Harwood: Steve Bannon, he's going after every Republican who supports Mitch McConnell, with one or two exceptions.

Alexander: Yeah.

Harwood: What is that all about? What is he after? What do you think of that situation?

Alexander: I wish he'd go after Democrats. I don't see how defeating Republicans helps advance a conservative agenda. I think all it does is create an opportunity for Democrats to take back over and advance the Obama agenda, or the Clinton agenda, or the Bernie Sanders agenda.

Harwood: So, why is the president's former campaign chief executive and top strategist doing this?

Alexander: Beats me.

Harwood: Now, Steve Bannon says that he's going after the people who are part of the global establishment clique, who look down on the blue-collar Trump voters. So, how do you plead on that?

Alexander: I don't know what he's talking about.

Harwood: Are you a globalist?

Alexander: I'm sitting in the Bluebird Cafe, 40 miles from the largest auto plant in North America. It's called Nissan. And it helped to attract 1,000 auto suppliers to Tennessee, raised our family incomes, made us richer. I went to Japan to help get it. I'm interested in us being a part of the world. That's why I think the president's gotten bad advice from Mr. Bannon or others about NAFTA. Argue with China, argue with Japan, leave NAFTA alone. Mexico and China have helped make us rich in Tennessee — richer.

Harwood: Why do you think the president doesn't get this?

Alexander: He gets advice from different people, and so I'm giving him other advice.

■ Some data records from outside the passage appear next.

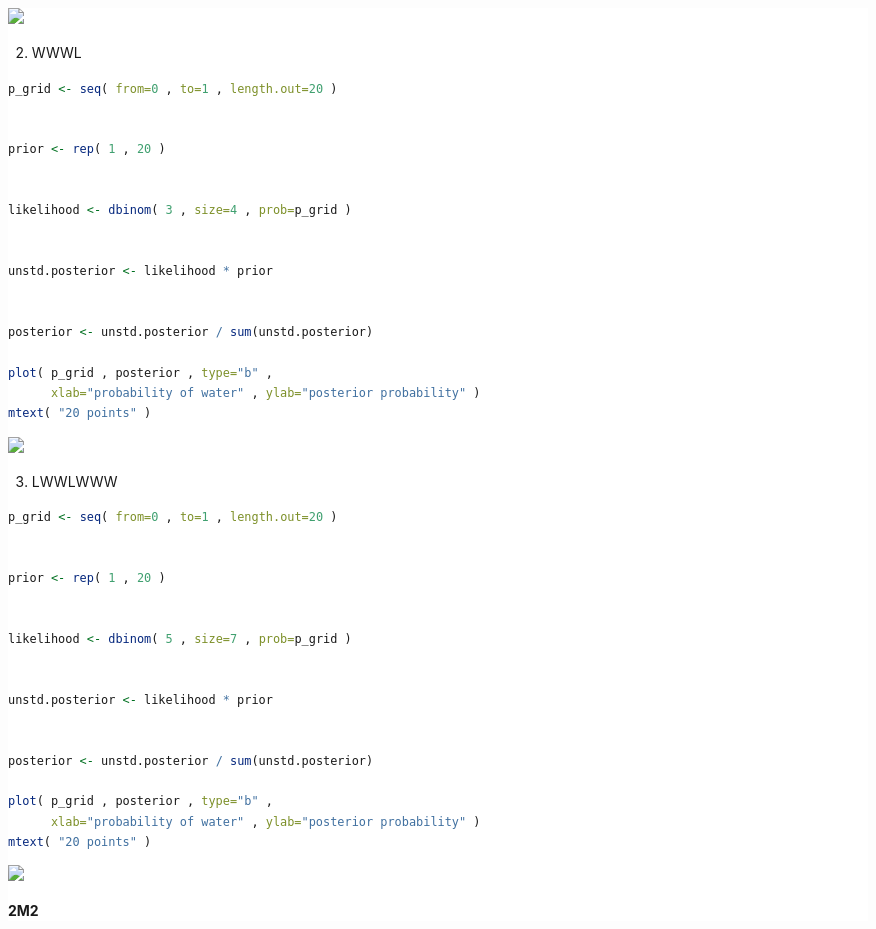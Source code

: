 ![](Rclub_homework_files/figure-html/unnamed-chunk-1-1.png)

2. WWWL


```r
p_grid <- seq( from=0 , to=1 , length.out=20 )


prior <- rep( 1 , 20 )


likelihood <- dbinom( 3 , size=4 , prob=p_grid )


unstd.posterior <- likelihood * prior


posterior <- unstd.posterior / sum(unstd.posterior)

plot( p_grid , posterior , type="b" ,
      xlab="probability of water" , ylab="posterior probability" )
mtext( "20 points" )
```

![](Rclub_homework_files/figure-html/unnamed-chunk-2-1.png)

3. LWWLWWW


```r
p_grid <- seq( from=0 , to=1 , length.out=20 )


prior <- rep( 1 , 20 )


likelihood <- dbinom( 5 , size=7 , prob=p_grid )


unstd.posterior <- likelihood * prior


posterior <- unstd.posterior / sum(unstd.posterior)

plot( p_grid , posterior , type="b" ,
      xlab="probability of water" , ylab="posterior probability" )
mtext( "20 points" )
```

![](Rclub_homework_files/figure-html/unnamed-chunk-3-1.png)


**2M2**
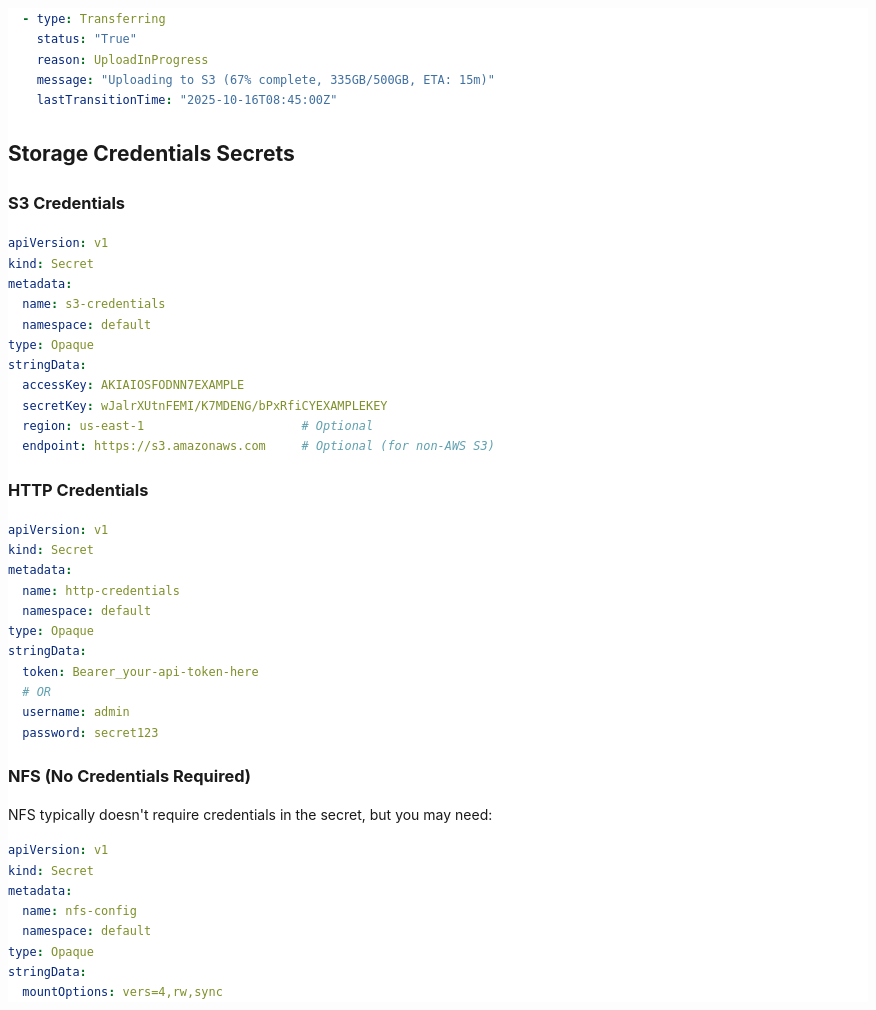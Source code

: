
 ```yaml
  - type: Transferring
    status: "True"
    reason: UploadInProgress
    message: "Uploading to S3 (67% complete, 335GB/500GB, ETA: 15m)"
    lastTransitionTime: "2025-10-16T08:45:00Z"
```

## Storage Credentials Secrets

### S3 Credentials

```yaml
apiVersion: v1
kind: Secret
metadata:
  name: s3-credentials
  namespace: default
type: Opaque
stringData:
  accessKey: AKIAIOSFODNN7EXAMPLE
  secretKey: wJalrXUtnFEMI/K7MDENG/bPxRfiCYEXAMPLEKEY
  region: us-east-1                      # Optional
  endpoint: https://s3.amazonaws.com     # Optional (for non-AWS S3)
```

### HTTP Credentials

```yaml
apiVersion: v1
kind: Secret
metadata:
  name: http-credentials
  namespace: default
type: Opaque
stringData:
  token: Bearer_your-api-token-here
  # OR
  username: admin
  password: secret123
```

### NFS (No Credentials Required)

NFS typically doesn't require credentials in the secret, but you may need:

```yaml
apiVersion: v1
kind: Secret
metadata:
  name: nfs-config
  namespace: default
type: Opaque
stringData:
  mountOptions: vers=4,rw,sync
```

Harwood: When I did that story, when you left the leadership, I talked to your old advisor Mike Murphy. He said, "You know, if voters wanted politicians with guts, they'd elect them. But more often than not, they vote for the opposite." What do you think of that? Is that true?

Alexander: I think the rewards today are for people who do stand up, and stand on their principles, and don't work together to get a result. I think that's where the rewards are. But I think the satisfaction of public service is getting a result, is lowering the songwriter's health care premium.

Harwood: Is there any prospect, as you see it, that the fashions of the country change so that that satisfaction gets rewarded more than it is right now?

Alexander: Well, maybe. We'll see. I get up in the morning, and try to do something to help the country, and go to bed at night thinking I have, that I've done a good day's work. And in the end, that's what I should be doing.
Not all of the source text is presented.